Lepton Flavor Violation in Semileptonic Observables

TL;DR

This paper provides a comprehensive analysis of lepton flavor violation in semileptonic processes within an effective field theory framework, emphasizing the importance of loop effects and RGEs in constraining new physics models.

Contribution

It introduces a detailed RGE-based approach to study LFV in semileptonic transitions, including correlations between processes and updated meson decay expressions.

Findings

Loop effects significantly improve bounds on LFV coefficients.

Correlations between different LFV processes are elucidated.

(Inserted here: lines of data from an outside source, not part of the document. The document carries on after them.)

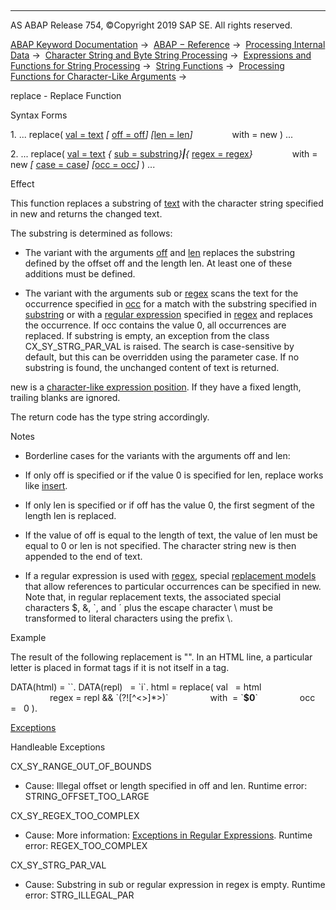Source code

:   

* * *

AS ABAP Release 754, ©Copyright 2019 SAP SE. All rights reserved.

[ABAP Keyword Documentation](https://help.sap.com/doc/abapdocu_754_index_htm/7.54/en-US/abenabap.htm) →  [ABAP − Reference](https://help.sap.com/doc/abapdocu_754_index_htm/7.54/en-US/abenabap_reference.htm) →  [Processing Internal Data](https://help.sap.com/doc/abapdocu_754_index_htm/7.54/en-US/abenabap_data_working.htm) →  [Character String and Byte String Processing](https://help.sap.com/doc/abapdocu_754_index_htm/7.54/en-US/abenabap_data_string.htm) →  [Expressions and Functions for String Processing](https://help.sap.com/doc/abapdocu_754_index_htm/7.54/en-US/abenstring_processing_expr_func.htm) →  [String Functions](https://help.sap.com/doc/abapdocu_754_index_htm/7.54/en-US/abenstring_functions.htm) →  [Processing Functions for Character-Like Arguments](https://help.sap.com/doc/abapdocu_754_index_htm/7.54/en-US/abenprocess_functions.htm) → 

replace - Replace Function

Syntax Forms

1\. ... replace( [val = text](https://help.sap.com/doc/abapdocu_754_index_htm/7.54/en-US/abenstring_functions_val.htm) *\[* [off = off](https://help.sap.com/doc/abapdocu_754_index_htm/7.54/en-US/abenstring_functions_off_len.htm)*\]* *\[*[len = len](https://help.sap.com/doc/abapdocu_754_index_htm/7.54/en-US/abenstring_functions_off_len.htm)*\]*
               with = new ) ...

2\. ... replace( [val = text](https://help.sap.com/doc/abapdocu_754_index_htm/7.54/en-US/abenstring_functions_val.htm) *{* [sub = substring](https://help.sap.com/doc/abapdocu_754_index_htm/7.54/en-US/abenstring_functions_sub.htm)*}**|**{* [regex = regex](https://help.sap.com/doc/abapdocu_754_index_htm/7.54/en-US/abenstring_functions_regex.htm)*}*
               with = new *\[* [case = case](https://help.sap.com/doc/abapdocu_754_index_htm/7.54/en-US/abenstring_functions_case.htm)*\]* *\[*[occ = occ](https://help.sap.com/doc/abapdocu_754_index_htm/7.54/en-US/abenstring_functions_occ.htm)*\]* ) ...

Effect

This function replaces a substring of [text](https://help.sap.com/doc/abapdocu_754_index_htm/7.54/en-US/abenstring_functions_val.htm) with the character string specified in new and returns the changed text.

The substring is determined as follows:

-   The variant with the arguments [off](https://help.sap.com/doc/abapdocu_754_index_htm/7.54/en-US/abenstring_functions_off_len.htm) and [len](https://help.sap.com/doc/abapdocu_754_index_htm/7.54/en-US/abenstring_functions_off_len.htm) replaces the substring defined by the offset off and the length len. At least one of these additions must be defined.

-   The variant with the arguments sub or [regex](https://help.sap.com/doc/abapdocu_754_index_htm/7.54/en-US/abenstring_functions_regex.htm) scans the text for the occurrence specified in [occ](https://help.sap.com/doc/abapdocu_754_index_htm/7.54/en-US/abenstring_functions_occ.htm) for a match with the substring specified in [substring](https://help.sap.com/doc/abapdocu_754_index_htm/7.54/en-US/abenstring_functions_sub.htm) or with a [regular expression](https://help.sap.com/doc/abapdocu_754_index_htm/7.54/en-US/abenregex_syntax.htm) specified in [regex](https://help.sap.com/doc/abapdocu_754_index_htm/7.54/en-US/abenstring_functions_regex.htm) and replaces the occurrence. If occ contains the value 0, all occurrences are replaced. If substring is empty, an exception from the class CX\_SY\_STRG\_PAR\_VAL is raised. The search is case-sensitive by default, but this can be overridden using the parameter case. If no substring is found, the unchanged content of text is returned.

new is a [character-like expression position](https://help.sap.com/doc/abapdocu_754_index_htm/7.54/en-US/abencharlike_expr_position_glosry.htm "Glossary Entry"). If they have a fixed length, trailing blanks are ignored.

The return code has the type string accordingly.

Notes

-   Borderline cases for the variants with the arguments off and len:

-   If only off is specified or if the value 0 is specified for len, replace works like [insert](https://help.sap.com/doc/abapdocu_754_index_htm/7.54/en-US/abeninsert_functions.htm).

-   If only len is specified or if off has the value 0, the first segment of the length len is replaced.

-   If the value of off is equal to the length of text, the value of len must be equal to 0 or len is not specified. The character string new is then appended to the end of text.

-   If a regular expression is used with [regex](https://help.sap.com/doc/abapdocu_754_index_htm/7.54/en-US/abenstring_functions_regex.htm), special [replacement models](https://help.sap.com/doc/abapdocu_754_index_htm/7.54/en-US/abenregex_replace.htm) that allow references to particular occurrences can be specified in new. Note that, in regular replacement texts, the associated special characters $, &, \`, and ´ plus the escape character \\ must be transformed to literal characters using the prefix \\.

Example

The result of the following replacement is "<title>Th<b>i</b>s <b>i</b>s the <i> T<b>i</b>tle</i> </title>". In an HTML line, a particular letter is placed in format tags if it is not itself in a tag.

DATA(html) = \`<title>This is the <i>Title</i></title>\`.
DATA(repl)   = \`i\`.
html = replace( val   = html
                regex = repl && \`(?!\[^<>\]\*>)\`
                with  = \`<b>$0</b>\`
                occ   =   0 ).

[Exceptions](https://help.sap.com/doc/abapdocu_754_index_htm/7.54/en-US/abenabap_language_exceptions.htm)

Handleable Exceptions

CX\_SY\_RANGE\_OUT\_OF\_BOUNDS

-   Cause: Illegal offset or length specified in off and len.
    Runtime error: STRING\_OFFSET\_TOO\_LARGE
    

CX\_SY\_REGEX\_TOO\_COMPLEX

-   Cause: More information: [Exceptions in Regular Expressions](https://help.sap.com/doc/abapdocu_754_index_htm/7.54/en-US/abenregex_exceptions.htm).
    Runtime error: REGEX\_TOO\_COMPLEX
    

CX\_SY\_STRG\_PAR\_VAL

-   Cause: Substring in sub or regular expression in regex is empty.
    Runtime error: STRG\_ILLEGAL\_PAR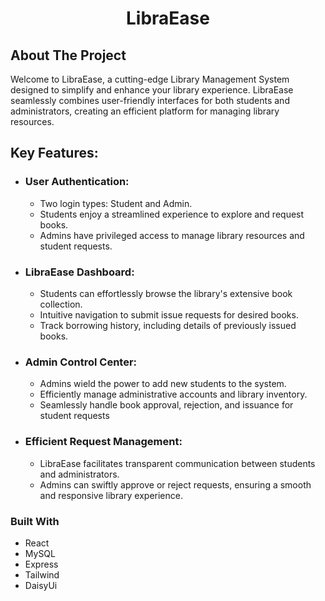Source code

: 
<div align="center">
  <h1 align="center">LibraEase</h1>
  </div>

<!-- ABOUT THE PROJECT -->
## About The Project

Welcome to LibraEase, a cutting-edge Library Management System designed to simplify and enhance your library experience. LibraEase seamlessly combines user-friendly interfaces for both students and administrators, creating an efficient platform for managing library resources.

## Key Features:
- ### User Authentication:
  - Two login types: Student and Admin.
  - Students enjoy a streamlined experience to explore and request books.
  - Admins have privileged access to manage library resources and student requests.

- ### LibraEase Dashboard:
  - Students can effortlessly browse the library's extensive book collection.
  - Intuitive navigation to submit issue requests for desired books.
  - Track borrowing history, including details of previously issued books.

- ### Admin Control Center:
  - Admins wield the power to add new students to the system.    
  - Efficiently manage administrative accounts and library inventory.
  - Seamlessly handle book approval, rejection, and issuance for student requests
    
- ### Efficient Request Management:
  - LibraEase facilitates transparent communication between students and administrators.
  - Admins can swiftly approve or reject requests, ensuring a smooth and responsive library        experience.





### Built With


* React
* MySQL
* Express
* Tailwind
* DaisyUi
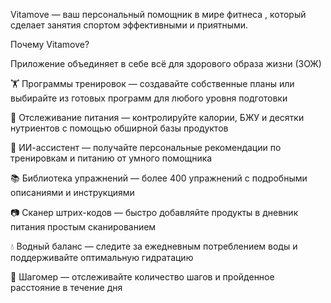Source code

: Vitamove — ваш персональный помощник в мире фитнеса , который сделает занятия спортом эффективными и приятными.

Почему Vitamove?

Приложение объединяет в себе всё для здорового образа жизни (ЗОЖ)

🏋️ Программы тренировок — создавайте собственные планы или выбирайте из готовых программ для любого уровня подготовки

🥗 Отслеживание питания — контролируйте калории, БЖУ и десятки нутриентов с помощью обширной базы продуктов

🤖 ИИ-ассистент — получайте персональные рекомендации по тренировкам и питанию от умного помощника

📚 Библиотека упражнений — более 400 упражнений с подробными описаниями и инструкциями

📷 Сканер штрих-кодов — быстро добавляйте продукты в дневник питания простым сканированием

💧 Водный баланс — следите за ежедневным потреблением воды и поддерживайте оптимальную гидратацию

🚶 Шагомер — отслеживайте количество шагов и пройденное расстояние в течение дня
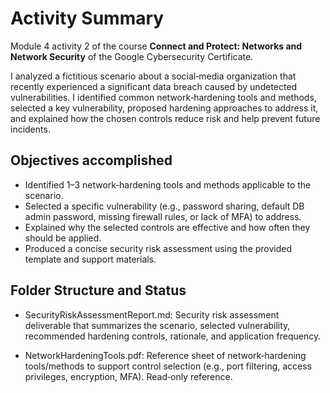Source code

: # Activity Summary 

Module 4 activity 2 of the course **Connect and Protect: Networks and Network Security** of the Google Cybersecurity Certificate.

I analyzed a fictitious scenario about a social‑media organization that recently experienced a significant data breach caused by undetected vulnerabilities. I identified common network‑hardening tools and methods, selected a key vulnerability, proposed hardening approaches to address it, and explained how the chosen controls reduce risk and help prevent future incidents.


## Objectives accomplished

- Identified 1–3 network‑hardening tools and methods applicable to the scenario.
- Selected a specific vulnerability (e.g., password sharing, default DB admin password, missing firewall rules, or lack of MFA) to address.
- Explained why the selected controls are effective and how often they should be applied.
- Produced a concise security risk assessment using the provided template and support materials.


## Folder Structure and Status

- SecurityRiskAssessmentReport.md: Security risk assessment deliverable that summarizes the scenario, selected vulnerability, recommended hardening controls, rationale, and application frequency.

- NetworkHardeningTools.pdf: Reference sheet of network‑hardening tools/methods to support control selection (e.g., port filtering, access privileges, encryption, MFA). Read‑only reference.
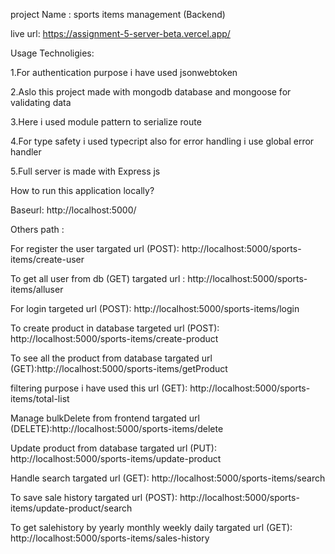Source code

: project Name : sports items management (Backend)

live url: https://assignment-5-server-beta.vercel.app/

Usage Technoligies:

1.For authentication purpose i have used jsonwebtoken

2.Aslo this project made with mongodb database and mongoose for validating data

3.Here i used module pattern to serialize route

4.For type safety i used typecript also for error handling i use global error handler

5.Full server is made with Express js

How to run this application locally?

Baseurl: http://localhost:5000/

Others path :

For register the user targated url (POST): http://localhost:5000/sports-items/create-user

To get all user from db (GET) targated url : http://localhost:5000/sports-items/alluser

For login targeted url (POST): http://localhost:5000/sports-items/login

To create product in database targeted url (POST): http://localhost:5000/sports-items/create-product

To see all the product from database targated url (GET):http://localhost:5000/sports-items/getProduct

filtering purpose i have used this url (GET): http://localhost:5000/sports-items/total-list

Manage bulkDelete from frontend targated url (DELETE):http://localhost:5000/sports-items/delete

Update product from database targated url (PUT): http://localhost:5000/sports-items/update-product

Handle search targated url (GET): http://localhost:5000/sports-items/search

To save sale history targated url (POST): http://localhost:5000/sports-items/update-product/search

To get salehistory by yearly monthly weekly daily targated url (GET): http://localhost:5000/sports-items/sales-history
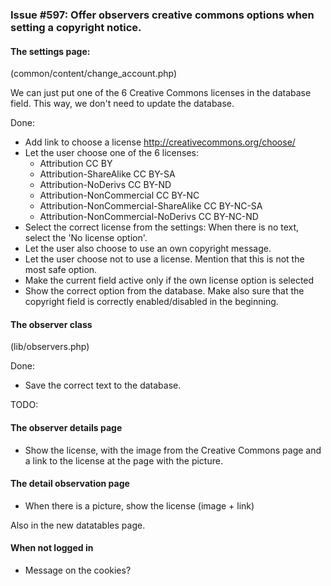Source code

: ### Issue #597: Offer observers creative commons options when setting a copyright notice.

#### The settings page:
(common/content/change_account.php)

We can just put one of the 6 Creative Commons licenses in the database field. This way, we don't need to update the database.

Done:
+ Add link to choose a license http://creativecommons.org/choose/
+ Let the user choose one of the 6 licenses:
  + Attribution CC BY
  + Attribution-ShareAlike CC BY-SA
  + Attribution-NoDerivs CC BY-ND
  + Attribution-NonCommercial CC BY-NC
  + Attribution-NonCommercial-ShareAlike CC BY-NC-SA
  + Attribution-NonCommercial-NoDerivs CC BY-NC-ND
+ Select the correct license from the settings: When there is no text, select the 'No license option'.
+ Let the user also choose to use an own copyright message.
+ Let the user choose not to use a license. Mention that this is not the most safe option.
+ Make the current field active only if the own license option is selected
+ Show the correct option from the database. Make also sure that the copyright field is correctly enabled/disabled in the beginning.

#### The observer class
(lib/observers.php)

Done:
+ Save the correct text to the database.



TODO:
#### The observer details page
+ Show the license, with the image from the Creative Commons page and a link to the license at the page with the picture.

#### The detail observation page
+ When there is a picture, show the license (image + link)

Also in the new datatables page.

#### When not logged in
+ Message on the cookies?
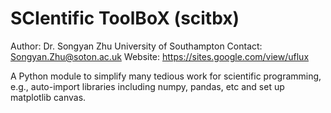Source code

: # SCIentific ToolBoX (scitbx)

Author: Dr. Songyan Zhu University of Southampton
Contact: Songyan.Zhu@soton.ac.uk
Website: https://sites.google.com/view/uflux

A Python module to simplify many tedious work for scientific programming, e.g., auto-import libraries including numpy, pandas, etc and set up matplotlib canvas.
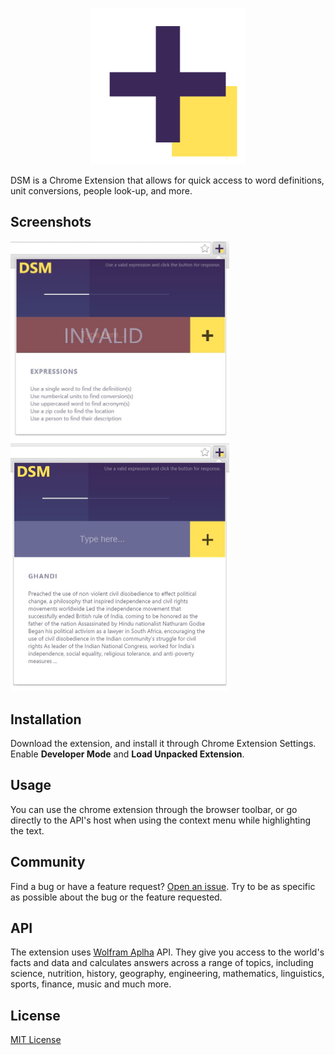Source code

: <p align="center">
  <img src="https://raw.githubusercontent.com/evgenyo/dsm/master/images/dsm-logo.png" width="250">
</p>

DSM is a Chrome Extension that allows for quick access to word definitions, unit conversions, people look-up, and more.

## Screenshots
<img src="https://raw.githubusercontent.com/evgenyo/dsm/master/images/dsm-invalid.JPG" width="350">
<img src="https://raw.githubusercontent.com/evgenyo/dsm/master/images/dsm-person.JPG" width="350">

## Installation
Download the extension, and install it through Chrome Extension Settings. Enable **Developer Mode** and **Load Unpacked Extension**.

## Usage
You can use the chrome extension through the browser toolbar, or go directly to the API's host when using the context menu while highlighting the text.


## Community
Find a bug or have a feature request? [Open an issue](https://github.com/evgenyo/dsm/issues/new). Try to be as specific as possible about the bug or the feature requested.

## API
The extension uses [Wolfram Aplha](http://www.wolframalpha.com/) API. They give you access to the world's facts and data and calculates answers across a range of topics, including science, nutrition, history, geography, engineering, mathematics, linguistics, sports, finance, music and much more. 

## License
[MIT License](https://raw.githubusercontent.com/evgenyo/dsm/master/LICENSE)
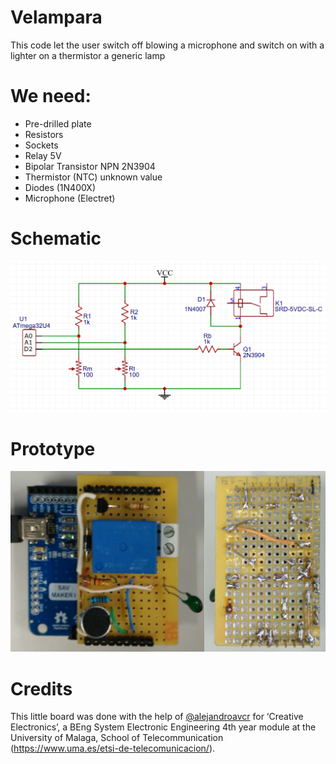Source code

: # Velampara
This code let the user switch off blowing a microphone and switch on with a lighter on a thermistor a generic lamp

# We need:
* Pre-drilled plate
* Resistors
* Sockets
* Relay 5V
* Bipolar Transistor NPN 2N3904
* Thermistor (NTC) unknown value
* Diodes (1N400X)
* Microphone (Electret)

# Schematic
![](https://github.com/Mickyleitor/Velampara/blob/master/Schematic.PNG)

# Prototype
![](https://github.com/Mickyleitor/Velampara/blob/master/Photo-Prototype.jpg)

# Credits
This little board was done with the help of [@alejandroavcr](https://github.com/alejandroavcr) for ‘Creative Electronics’, a BEng System Electronic Engineering 4th year module at the University of Malaga, School of Telecommunication (https://www.uma.es/etsi-de-telecomunicacion/).
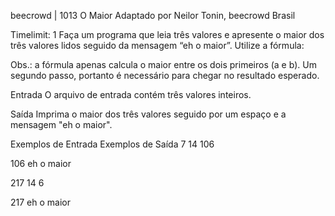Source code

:beecrowd | 1013
O Maior
Adaptado por Neilor Tonin, beecrowd  Brasil

Timelimit: 1
Faça um programa que leia três valores e apresente o maior dos três valores lidos seguido da mensagem “eh o maior”. Utilize a fórmula:



Obs.: a fórmula apenas calcula o maior entre os dois primeiros (a e b). Um segundo passo, portanto é necessário para chegar no resultado esperado.

Entrada
O arquivo de entrada contém três valores inteiros.

Saída
Imprima o maior dos três valores seguido por um espaço e a mensagem "eh o maior".

Exemplos de Entrada	Exemplos de Saída
7 14 106

106 eh o maior

217 14 6

217 eh o maior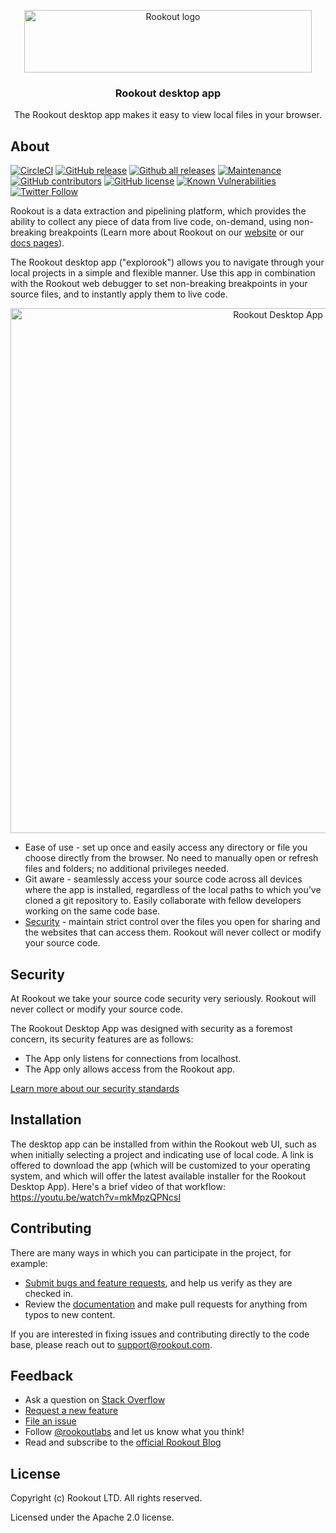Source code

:<p align="center">
<a href="https://www.rookout.com/" target="_blank">
<img src="https://github.com/Rookout/docs/blob/master/website/static/img/logos/rookout_logo_horizontal.svg" alt="Rookout logo" width="460" height="100">
</a>
</p>

<h3 align="center">Rookout desktop app</h3>

<p align="center">
  The Rookout desktop app makes it easy to view local files in your browser.
</p>

## About
[![CircleCI](https://img.shields.io/circleci/build/github/Rookout/explorook.svg?style=flat-square)](https://circleci.com/gh/Rookout/explorook)
[![GitHub release](https://img.shields.io/github/release/rookout/explorook.svg?style=flat-square)](https://GitHub.com/Rookout/explorook/releases/)
[![Github all releases](https://img.shields.io/github/downloads/rookout/explorook/total.svg?style=flat-square)](https://GitHub.com/Rookout/explorook/releases/)
[![Maintenance](https://img.shields.io/badge/Maintained%3F-yes-green.svg?style=flat-square)](https://GitHub.com//Rookout/explorook/graphs/commit-activity)
[![GitHub contributors](https://img.shields.io/github/contributors/rookout/explorook.svg?style=flat-square)](https://GitHub.com/Rookout/explorook/graphs/contributors/)
[![GitHub license](https://img.shields.io/github/license/rookout/explorook.svg?style=flat-square)](https://github.com/Rookout/explorook/blob/master/LICENSE)
[![Known Vulnerabilities](https://snyk.io/test/github/rookout/explorook/badge.svg?style=flat-square)](https://snyk.io/test/github/rookout/explorook)
[![Twitter Follow](https://img.shields.io/twitter/follow/rookoutlabs.svg?style=social)](https://twitter.com/rookoutlabs)

Rookout is a data extraction and pipelining platform, which provides the ability to collect any piece of data from live code, on-demand, using non-breaking breakpoints (Learn more about Rookout on our [website](https://www.rookout.com) or our [docs pages](https://docs.rookout.com)).

The Rookout desktop app ("explorook") allows you to navigate through your local projects in a simple and flexible manner. Use this app in combination with the Rookout web debugger to set non-breaking breakpoints in your source files, and to instantly apply them to live code. 

<p align="center">
  <img src="https://github.com/Rookout/explorook/blob/master/assets/animated-gif.gif" alt="Rookout Desktop App" width="840">
</p>

- Ease of use - set up once and easily access any directory or file you choose directly from the browser. No need to manually open or refresh files and folders; no additional privileges needed.
- Git aware - seamlessly access your source code across all devices where the app is installed, regardless of the local paths to which you’ve cloned a git repository to. Easily collaborate with fellow developers working on the same code base. 
- [Security](https://www.rookout.com/solution/source-code-security/) - maintain strict control over the files you open for sharing and the websites that can access them. Rookout will never collect or modify your source code. 

## Security

At Rookout we take your source code security very seriously. Rookout will never collect or modify your source code. 

The Rookout Desktop App was designed with security as a foremost concern, its security features are as follows:
- The App only listens for connections from localhost.
- The App only allows access from the Rookout app.

[Learn more about our security standards](https://www.rookout.com/solution/source-code-security/)

## Installation

The desktop app can be installed from within the Rookout web UI, such as when initially selecting a project and indicating use of local code. A link is offered to download the app (which will be customized to your operating system, and which will offer the latest available installer for the Rookout Desktop App). Here's a brief video of that workflow:
https://youtu.be/watch?v=mkMpzQPNcsI

## Contributing

There are many ways in which you can participate in the project, for example:
- [Submit bugs and feature requests](https://github.com/Rookout/explorook/issues), and help us verify as they are checked in.
- Review the [documentation](https://docs.rookout.com) and make pull requests for anything from typos to new content. 

If you are interested in fixing issues and contributing directly to the code base, please reach out to support@rookout.com.

## Feedback

- Ask a question on [Stack Overflow](https://stackoverflow.com/questions/tagged/rookout)
- [Request a new feature](https://github.com/Rookout/explorook/issues)
- [File an issue](https://github.com/Rookout/explorook/issues)
- Follow [@rookoutlabs](https://twitter.com/rookoutlabs) and let us know what you think!
- Read and subscribe to the [official Rookout Blog](https://www.rookout.com/blog/)

## License

Copyright (c) Rookout LTD. All rights reserved. 

Licensed under the Apache 2.0 license.
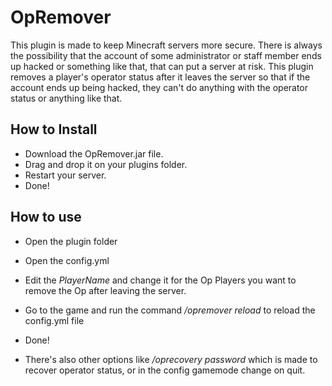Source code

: # OpRemover
This plugin is made to keep Minecraft servers more secure. There is always the possibility that the account of some administrator or staff member ends up hacked or something like that, that can put a server at risk. This plugin removes a player's operator status after it leaves the server so that if the account ends up being hacked, they can't do anything with the operator status or anything like that.
## How to Install​
* Download the OpRemover.jar file.
* Drag and drop it on your plugins folder.
* Restart your server.
* Done!
## How to use​
* Open the plugin folder
* Open the config.yml
* Edit the _PlayerName_ and change it for the Op Players you want to remove the Op after leaving the server.
* Go to the game and run the command _/opremover reload_ to reload the config.yml file
* Done!

* There's also other options like _/oprecovery password_ which is made to recover operator status, or in the config gamemode change on quit.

Expressions for semileptonic LFV meson decays are provided.

Abstract

In this paper, we perform a comprehensive study of Lepton Flavor Violation (LFV) in semileptonic transitions in the framework of an Effective Field Theory with general flavor structure. We account for the Renormalization Group Equations (RGEs), which induce non-trivial correlations between the different types of LFV processes. In particular, we show that these loop effects are needed to improve the bounds on several coefficients that are not efficiently constrained at tree level. For illustration, we consider a few concrete scenarios, with predominant couplings to third-generation quarks, and we explore the correlations between the various tree- and loop-level constraints on these models. As a by-product, we also provide expressions for several semileptonic LFV meson decays by using the latest determinations of the relevant hadronic form factors on the lattice.